Israele, Riad ancora aperta a normalizzazione con Tel Aviv ma prezzo potrebbe essere più alto

Il filo del dialogo tra Riad e Tel Aviv non si è spezzato. Nonostante i tre mesi di guerra che hanno provocato oltre 24.000 morti palestinesi (secondo il ministero della Salute controllato da Hamas) e la rabbia nel mondo arabo per la reazione israeliana, da Riad si sostiene che la normalizzazione dei rapporti diplomatici con lo Stato ebraico è ancora sul tavolo. A testimonianza di questo anche le dichiarazioni della settimana scorsa di Antony Blinken durante il suo tour in Medio Oriente e anche in Arabia Saudita: il segretario di Stato Usa, infatti, ha spiegato che i colloqui di normalizzazione continuano e che "c'è un chiaro interesse nella regione a perseguire questo obiettivo".

"Per quanto riguarda la normalizzazione dei rapporti diplomatici, sì, ne abbiamo parlato in ogni tappa, anche qui in Arabia Saudita", ha detto Blinken ai giornalisti in Arabia Saudita prima di recarsi in Israele. "E posso dirvi questo: c'è un chiaro interesse a perseguire questo obiettivo. Questo interesse c'è, è reale". Lo scorso 9 gennaio, in un'intervista rilasciata alla Bbc, l'ambasciatore dell'Arabia Saudita in Regno Unito aveva ribadito che "c'è assolutamente interesse" a normalizzare le relazioni con Tel Aviv. "L'interesse c'è dal 1982", aveva detto il principe Khalid bin Bandar.

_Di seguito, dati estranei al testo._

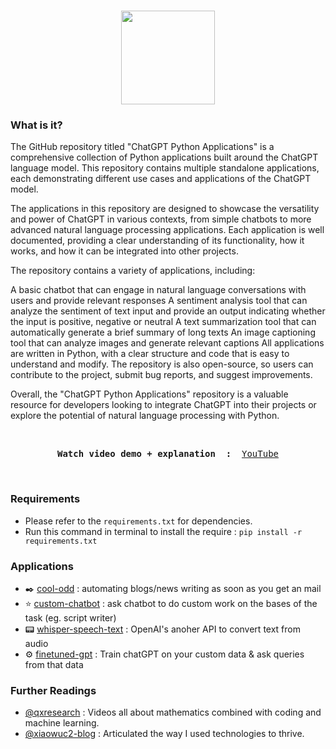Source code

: <h1 align="center">
<img src="https://github.com/xiaowuc2/cool-odd/blob/main/source/abc.png" width="150">
</h1>


### What is it?

The GitHub repository titled "ChatGPT Python Applications" is a comprehensive collection of Python applications built around the ChatGPT language model. This repository contains multiple standalone applications, each demonstrating different use cases and applications of the ChatGPT model.

The applications in this repository are designed to showcase the versatility and power of ChatGPT in various contexts, from simple chatbots to more advanced natural language processing applications. Each application is well documented, providing a clear understanding of its functionality, how it works, and how it can be integrated into other projects.

The repository contains a variety of applications, including:

A basic chatbot that can engage in natural language conversations with users and provide relevant responses
A sentiment analysis tool that can analyze the sentiment of text input and provide an output indicating whether the input is positive, negative or neutral
A text summarization tool that can automatically generate a brief summary of long texts
An image captioning tool that can analyze images and generate relevant captions
All applications are written in Python, with a clear structure and code that is easy to understand and modify. The repository is also open-source, so users can contribute to the project, submit bug reports, and suggest improvements.

Overall, the "ChatGPT Python Applications" repository is a valuable resource for developers looking to integrate ChatGPT into their projects or explore the potential of natural language processing with Python.

<br>
  
<p><pre align="center">
<strong>Watch video demo + explanation  : </strong> <a href="https://www.youtube.com/channel/UCX7oe66V8zyFpAJyMfPL9VA">​YouTube​</a></pre></p>

<br>

### Requirements 

- Please refer to the `requirements.txt` for dependencies. 
- Run this command in terminal to install the require : `pip install -r requirements.txt`

### Applications 

- ✒️ [cool-odd]() : automating blogs/news writing as soon as you get an mail
- ⭐ [custom-chatbot]() : ask chatbot to do custom work on the bases of the task (eg. script writer) 
- 📟 [whisper-speech-text]() : OpenAI's anoher API to convert text from audio
- ⚙️ [finetuned-gpt]() : Train chatGPT on your custom data & ask queries from that data

### Further Readings

- [@qxresearch](https://www.youtube.com/@qxresearch/) : Videos all about mathematics combined with coding and machine learning. 
- [@xiaowuc2-blog](https://xiaowuc2.vercel.app/posts) : Articulated the way I used technologies to thrive.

Ma secondo gli esperti il prezzo che l'Arabia Saudita chiederebbe in cambio della normalizzazione dei rapporti diplomatici, rileva la 'Cnn' in un'analisi, sarebbe più alto ora rispetto a prima della guerra di Gaza, poiché Riad potrebbe sentirsi costretta a strappare maggiori concessioni agli Stati Uniti e a Israele. "Il governo saudita è ancora aperto alla normalizzazione dei rapporti a condizione che Israele compia passi concreti sul terreno per creare le basi di una soluzione a due stati", ha spiegato alla 'Cnn' Ali Shihabi, autore e analista saudita. "Questo significherebbe, ad esempio, la fine completa del blocco da Gaza, il pieno rafforzamento dell'Autorità Palestinese a Gaza e in Cisgiordania, il ritiro dalle aree chiave della Cisgiordania, ecc". I passi da compiere, ha detto Shihabi, devono essere "promesse concrete e non vuote che Israele potrebbe dimenticare dopo la normalizzazione come ha fatto con altri paesi".

Sebbene Blinken non abbia chiesto un cessate il fuoco nella Striscia di Gaza, il Segretario di Stato Usa ha evidenziato come un'ulteriore integrazione di Israele in Medio Oriente richiederebbe che "il conflitto finisca a Gaza", nonché la creazione di un "percorso fattibile" verso uno Stato palestinese. La maggior parte dei paesi musulmani e arabi si sono rifiutati di riconoscere Israele fino a quando non sarà creato uno Stato palestinese. Il primo ministro israeliano Benjamin Netanyahu e altri funzionari israeliani hanno ripetutamente respinto la prospettiva di uno Stato palestinese. Il mese scorso il presidente degli Stati Uniti Joe Biden ha dichiarato che il governo israeliano "non vuole una soluzione a due Stati".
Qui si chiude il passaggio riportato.